Question: I need PR #xyz to go into the release, why did you not include it?

Answer: It's not on purpose if we miss a PR to be included into a metal-stack release. Please use the pending pull request from develop into master as soon as it is open and comment which pull request you want to have included into the release. Also consider attending our planning meetings or contact us in our Slack channel if you have urgent requirements that need to be dealt with.

Question: Who is responsible for the releases? Who can freeze a release?

Answer: Every repository in metal-stack has a CODEOWNERS file pointing to a maintainer team. This is also true for the releases repository. Only release repository maintainers are allowed to /freeze a release (meaning the metal-robot does not automatically append new component releases to the release vector anymore).

Question: I can't push to the develop branch of this repository? How can I request changes to the release vector?

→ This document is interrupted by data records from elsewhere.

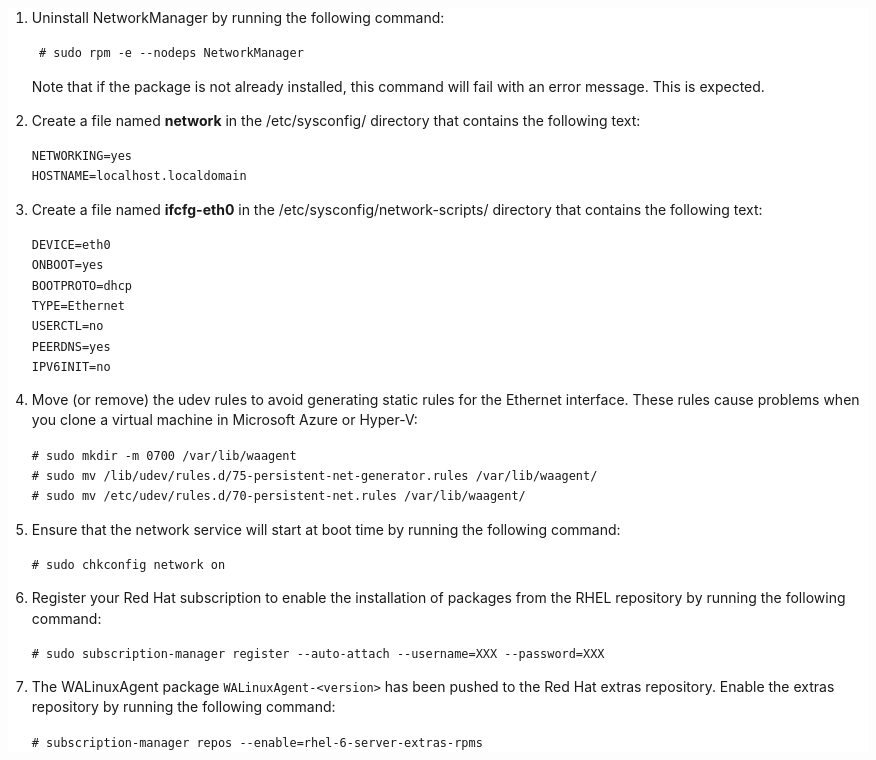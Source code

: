 1.	Uninstall NetworkManager by running the following command:

         # sudo rpm -e --nodeps NetworkManager

    Note that if the package is not already installed, this command will fail with an error message. This is expected.

2.	Create a file named **network** in the /etc/sysconfig/ directory that contains the following text:

        NETWORKING=yes
        HOSTNAME=localhost.localdomain

3.	Create a file named **ifcfg-eth0** in the /etc/sysconfig/network-scripts/ directory that contains the following text:

        DEVICE=eth0
        ONBOOT=yes
        BOOTPROTO=dhcp
        TYPE=Ethernet
        USERCTL=no
        PEERDNS=yes
        IPV6INIT=no

4.	Move (or remove) the udev rules to avoid generating static rules for the Ethernet interface. These rules cause problems when you clone a virtual machine in Microsoft Azure or Hyper-V:

        # sudo mkdir -m 0700 /var/lib/waagent
        # sudo mv /lib/udev/rules.d/75-persistent-net-generator.rules /var/lib/waagent/
        # sudo mv /etc/udev/rules.d/70-persistent-net.rules /var/lib/waagent/

5.	Ensure that the network service will start at boot time by running the following command:

        # sudo chkconfig network on

6.	Register your Red Hat subscription to enable the installation of packages from the RHEL repository by running the following command:

        # sudo subscription-manager register --auto-attach --username=XXX --password=XXX

7.	The WALinuxAgent package `WALinuxAgent-<version>` has been pushed to the Red Hat extras repository. Enable the extras repository by running the following command:

        # subscription-manager repos --enable=rhel-6-server-extras-rpms
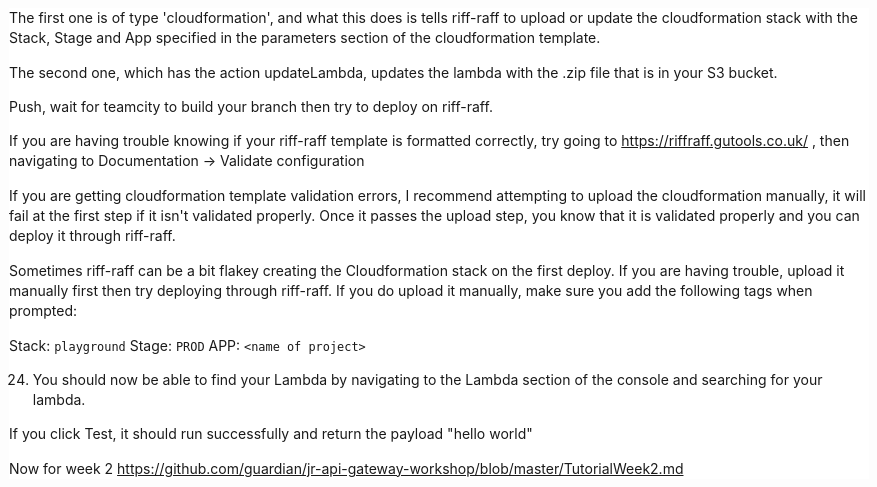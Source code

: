 The first one is of type 'cloudformation', and what this does is tells riff-raff to upload or update
the cloudformation stack with the Stack, Stage and App specified in the parameters section of the cloudformation
template.

The second one, which has the action updateLambda, updates the lambda with the .zip file that is in your S3 bucket.

Push, wait for teamcity to build your branch then try to deploy on riff-raff.

If you are having trouble knowing if your riff-raff template is formatted correctly, try going to https://riffraff.gutools.co.uk/
, then navigating to Documentation -> Validate configuration

If you are getting cloudformation template validation errors, I recommend attempting to upload the cloudformation manually, it will fail at the
first step if it isn't validated properly. Once it passes the upload step, you know that it is validated properly
and you can deploy it through riff-raff.

Sometimes riff-raff can be a bit flakey creating the Cloudformation stack on the first deploy. If you are having trouble, upload it manually
first then try deploying through riff-raff. If you do upload it manually, make sure you add the following tags when
prompted:

Stack: `playground`
Stage: `PROD`
APP: `<name of project>`

24. You should now be able to find your Lambda by navigating to the Lambda section of the console and searching for your lambda.

If you click Test, it should run successfully and return the payload "hello world"

Now for week 2 https://github.com/guardian/jr-api-gateway-workshop/blob/master/TutorialWeek2.md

Answer: Most changes are automatically integrated by the metal-robot. For manually managed components, please raise a pull request against the develop branch. Only release maintainers are allowed to push to develop as otherwise it would be possible to mess up the release pipeline.

Question: What requirements need to be fulfilled to add a repository to the release vector?

Please see the section below named Requirements for Release Vector Repositories.

Requirements for Release Vector Repositories

Before adding a repository in the metal-stack org to the releases repository, it is advised for the maintainer to fulfill the following points:

  • The following files should be present at the repository root:

    • CODEOWNERS

      • When a repository is created, the metal-robot automatically creates a <repository-name>-maintainers team in our GitHub org.
      • The CODEOWNERS file should reference this team.
      • The team should contain at least two maintainers.

    • LICENSE

      • This usually should be MIT with "metal-stack" as authors.

    • CONTRIBUTING.md

      • This should contain the following content:

        # Contributing

Please check out the [contributing section](https://docs.metal-stack.io/stable/development/contributing/) in our [docs](https://docs.metal-stack.io/).

    • README.md

  • The developers-core team should be given repository access with write role, the codeowners team should have the maintain role

  • Release artifacts should have an SPDX-formatted SBOM attached.

    • For container images these are embedded using Buildx.

  • The following branch protection rules should be set:

    • The mainline should be protected.
    • A pull request should be required before merging (required by at least one code owner).
    • Status checks should be required to pass.
    • Force push should not be allowed on this branch.

  • One person from the releases maintainers has to add the repository to the metal-robot in order to pick up the releases, add them to the release vector and generate release notes.

How-To Release a Project

release-drafter is preferred in order to generate release notes from merged PRs for your projects. It should be triggered for pushes on your main branch.

The draft is then used to create a project release. The release has to be published through the Github UI as demonstrated in the screenshot below.

<span style="color:red">Tagging the repository is not enough as repository tagging does not associate your release notes to your release!</span>

Some further remarks:

  • Use semver versions with v prefix for your tags

  • Name your release after your release tag

  • The metal-robot only picks up lines from your release notes that start with - or * (unordered list items) and appends them to the according section in the aggregated release draft

  • A tag created through a Github UI release does not trigger a push event . This means, your pipeline will not start to run with the push trigger when publishing through the UI.

    Instead, use the published release event trigger for your actions:

    on:
 release:
   types:
   - published

  • In case they are necessary, please do not forget to include NOTEWORTHY, ACTIONS_REQUIRED or BREAKING_CHANGE sections into releases. More information on those release draft sections can be read in a pull request template.